Bifrost n°93 – Dossier Peter Watts

bifrost93Le dernier Bifrost, on en parle ? On va se gêner, tiens ! Bifrost est une revue francophone qui parle de science-fiction. C’est la revue à l’origine de la création des éditions Le Bélial’ en 1996. On y trouve des nouvelles inédites en français, des dossiers thématiques, des portraits d’auteurs, des critiques de livres, des coups de crocs, mais aussi parfois des câlins, et la rubrique scientifiction animée par le bon professeur Lehoucq depuis le numéro 11 en 1998. Le numéro 93 de Janvier 2019 est consacré à l’auteur canadien Peter Watts. Si vous êtes déjà passés sur ce blog, il ne vous aura sans doute pas échappé que Watts est un de mes auteurs de SF préférés. Déclinant l’exigence de la hard-SF dans son versant sombre,  les romans de Watts marquent par leur profondeur dans des thématiques qui tournent toujours autour d’une redéfinition de l’intelligence, de la conscience et du libre arbitre.
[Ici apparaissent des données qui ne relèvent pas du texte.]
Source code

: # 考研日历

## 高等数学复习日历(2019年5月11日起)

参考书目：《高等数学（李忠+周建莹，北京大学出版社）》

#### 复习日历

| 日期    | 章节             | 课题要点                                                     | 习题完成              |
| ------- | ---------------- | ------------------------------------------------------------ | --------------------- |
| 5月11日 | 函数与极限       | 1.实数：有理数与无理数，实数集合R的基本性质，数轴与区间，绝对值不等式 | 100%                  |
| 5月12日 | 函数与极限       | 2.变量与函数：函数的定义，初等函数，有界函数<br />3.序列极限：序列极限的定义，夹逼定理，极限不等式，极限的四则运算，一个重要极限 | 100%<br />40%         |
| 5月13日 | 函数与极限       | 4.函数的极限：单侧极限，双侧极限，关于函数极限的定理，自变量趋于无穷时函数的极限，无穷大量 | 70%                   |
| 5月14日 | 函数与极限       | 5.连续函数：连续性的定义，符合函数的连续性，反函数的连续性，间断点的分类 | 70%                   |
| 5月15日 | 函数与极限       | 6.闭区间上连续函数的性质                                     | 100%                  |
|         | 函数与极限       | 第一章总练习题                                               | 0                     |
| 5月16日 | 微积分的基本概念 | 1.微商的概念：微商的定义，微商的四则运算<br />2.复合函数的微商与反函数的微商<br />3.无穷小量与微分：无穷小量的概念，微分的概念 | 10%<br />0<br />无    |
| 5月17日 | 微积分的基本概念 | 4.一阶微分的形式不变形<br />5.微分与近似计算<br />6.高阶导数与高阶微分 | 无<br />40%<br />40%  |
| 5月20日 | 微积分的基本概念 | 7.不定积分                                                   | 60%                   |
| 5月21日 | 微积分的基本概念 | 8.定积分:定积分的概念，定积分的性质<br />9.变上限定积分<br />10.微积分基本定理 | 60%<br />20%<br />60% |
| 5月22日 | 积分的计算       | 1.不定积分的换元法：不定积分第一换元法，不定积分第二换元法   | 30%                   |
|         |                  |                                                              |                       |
Il se trouve aussi que j’ai eu le plaisir de participer à ce numéro à l’invitation d’Erwann Perchoc et Olivier Girard, en compagnie de deux autres nouvelles recrues, les camarades blogueurs Apophis (Le Culte d’Apophis) et Arnaud Brunet (La Grande Bibliothèque d’Anudar).*

Les nouvelles

Deux nouvelles sont proposées dans ce numéro. La première est La longue patiente de la forêt de Christian Léourier. Cette nouvelle s’inscrit dans le cycle de Lanmeur, constitué de neufs romans et de diverses nouvelles, et présenté par l’éditeur comme une fresque ethnographique et spatiale. Ici Léourier fait le récit sur 10 générations des efforts d’un peuple pour dépasser les frontières de son monde natal et aller à la rencontre de l’autre. Ce monde est la forêt qui les a vu naître, les protège de l’air autrement irrespirable de leur planète et les nourrit. L’autre, ce sont ces inconnus qui peut-être habitent une autre forêt, se situant au-delà du désert du royaume des morts ou rien ne pousse. Ils vont décider d’y faire pousser leur forêt, arbre après buisson, saison après saison, pour construire le pont qui leur permettra de traverser et d’aller à la rencontre. L’onirisme et le côté résolument optimiste de la nouvelle n’est pas sans rappeler l’univers de Le Guin.

Faites une pause avant d’attaquer la seconde nouvelle de la revue, car la transition va vous secouer comme une rentrée balistique dans l’atmosphère à bord d’un Soyouz en détresse.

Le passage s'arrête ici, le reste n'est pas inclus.